◆ WHAT IS EXPECTED:
Leaving out all pictures, transcribe the lines below exactly, from the first through the line containing "3rd party アクションを利用するのが良さそうです。".

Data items
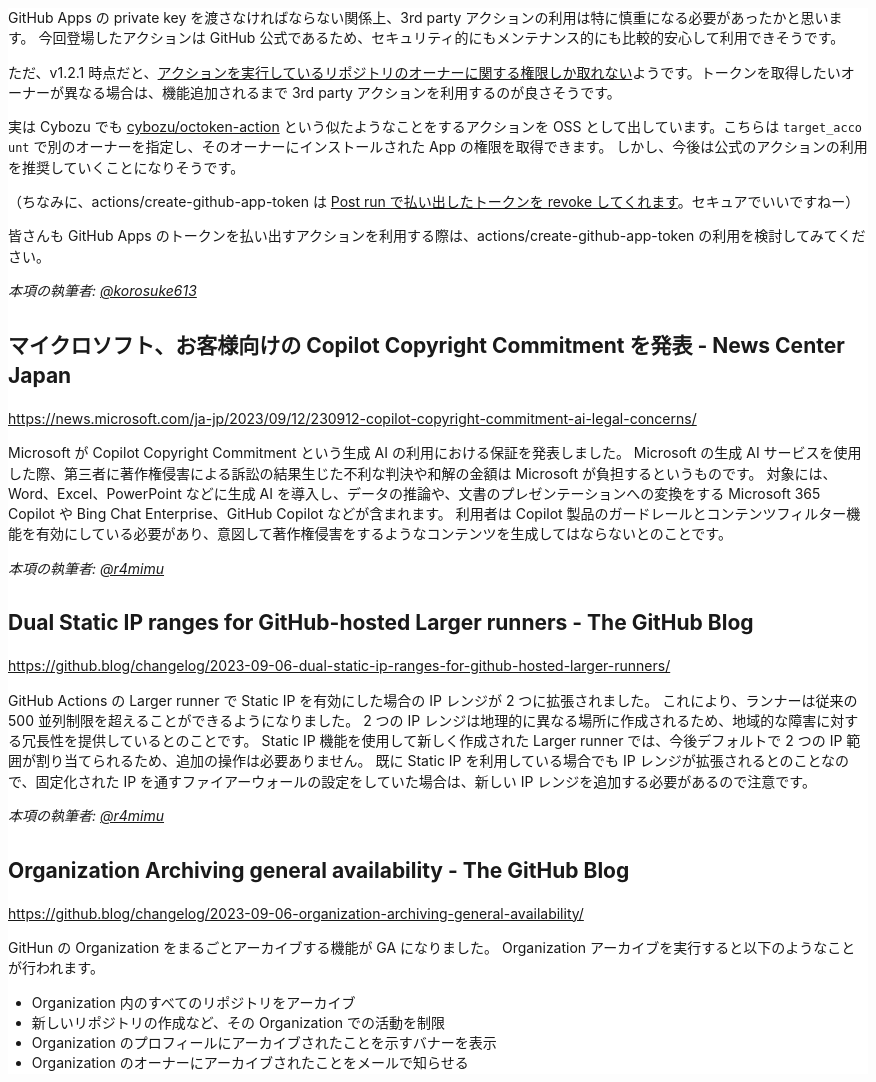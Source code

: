 GitHub Apps の private key を渡さなければならない関係上、3rd party アクションの利用は特に慎重になる必要があったかと思います。
今回登場したアクションは GitHub 公式であるため、セキュリティ的にもメンテナンス的にも比較的安心して利用できそうです。


ただ、v1.2.1 時点だと、[アクションを実行しているリポジトリのオーナーに関する権限しか取れない](https://github.com/actions/create-github-app-token/issues/4)ようです。トークンを取得したいオーナーが異なる場合は、機能追加されるまで 3rd party アクションを利用するのが良さそうです。

実は Cybozu でも [cybozu/octoken-action](https://github.com/cybozu/octoken-action) という似たようなことをするアクションを OSS として出しています。こちらは `target_account` で別のオーナーを指定し、そのオーナーにインストールされた App の権限を取得できます。
しかし、今後は公式のアクションの利用を推奨していくことになりそうです。

（ちなみに、actions/create-github-app-token は [Post run で払い出したトークンを revoke してくれます](https://github.com/actions/create-github-app-token/blob/10f155294b06f68ed6719f3a7da057c8a34b21be/lib/post.js#L15-L19)。セキュアでいいですねー）

皆さんも GitHub Apps のトークンを払い出すアクションを利用する際は、actions/create-github-app-token の利用を検討してみてください。

*本項の執筆者: [@korosuke613](https://zenn.dev/korosuke613)*

## マイクロソフト、お客様向けの Copilot Copyright Commitment を発表 - News Center Japan
https://news.microsoft.com/ja-jp/2023/09/12/230912-copilot-copyright-commitment-ai-legal-concerns/

Microsoft が Copilot Copyright Commitment という生成 AI の利用における保証を発表しました。
Microsoft の生成 AI サービスを使用した際、第三者に著作権侵害による訴訟の結果生じた不利な判決や和解の金額は Microsoft が負担するというものです。
対象には、Word、Excel、PowerPoint などに生成 AI を導入し、データの推論や、文書のプレゼンテーションへの変換をする Microsoft 365 Copilot や Bing Chat Enterprise、GitHub Copilot などが含まれます。
利用者は Copilot 製品のガードレールとコンテンツフィルター機能を有効にしている必要があり、意図して著作権侵害をするようなコンテンツを生成してはならないとのことです。

*本項の執筆者: [@r4mimu](https://zenn.dev/r4mimu)*

## Dual Static IP ranges for GitHub-hosted Larger runners - The GitHub Blog
https://github.blog/changelog/2023-09-06-dual-static-ip-ranges-for-github-hosted-larger-runners/

GitHub Actions の Larger runner で Static IP を有効にした場合の IP レンジが 2 つに拡張されました。
これにより、ランナーは従来の 500 並列制限を超えることができるようになりました。
2 つの IP レンジは地理的に異なる場所に作成されるため、地域的な障害に対する冗長性を提供しているとのことです。
Static IP 機能を使用して新しく作成された Larger runner では、今後デフォルトで 2 つの IP 範囲が割り当てられるため、追加の操作は必要ありません。
既に Static IP を利用している場合でも IP レンジが拡張されるとのことなので、固定化された IP を通すファイアーウォールの設定をしていた場合は、新しい IP レンジを追加する必要があるので注意です。

*本項の執筆者: [@r4mimu](https://zenn.dev/r4mimu)*

## Organization Archiving general availability - The GitHub Blog
https://github.blog/changelog/2023-09-06-organization-archiving-general-availability/

GitHun の Organization をまるごとアーカイブする機能が GA になりました。
Organization アーカイブを実行すると以下のようなことが行われます。

- Organization 内のすべてのリポジトリをアーカイブ
- 新しいリポジトリの作成など、その Organization での活動を制限
- Organization のプロフィールにアーカイブされたことを示すバナーを表示
- Organization のオーナーにアーカイブされたことをメールで知らせる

◆ TASK RESPONSE:
Source code

: GitHub Apps の private key を渡さなければならない関係上、3rd party アクションの利用は特に慎重になる必要があったかと思います。
今回登場したアクションは GitHub 公式であるため、セキュリティ的にもメンテナンス的にも比較的安心して利用できそうです。


ただ、v1.2.1 時点だと、[アクションを実行しているリポジトリのオーナーに関する権限しか取れない](https://github.com/actions/create-github-app-token/issues/4)ようです。トークンを取得したいオーナーが異なる場合は、機能追加されるまで 3rd party アクションを利用するのが良さそうです。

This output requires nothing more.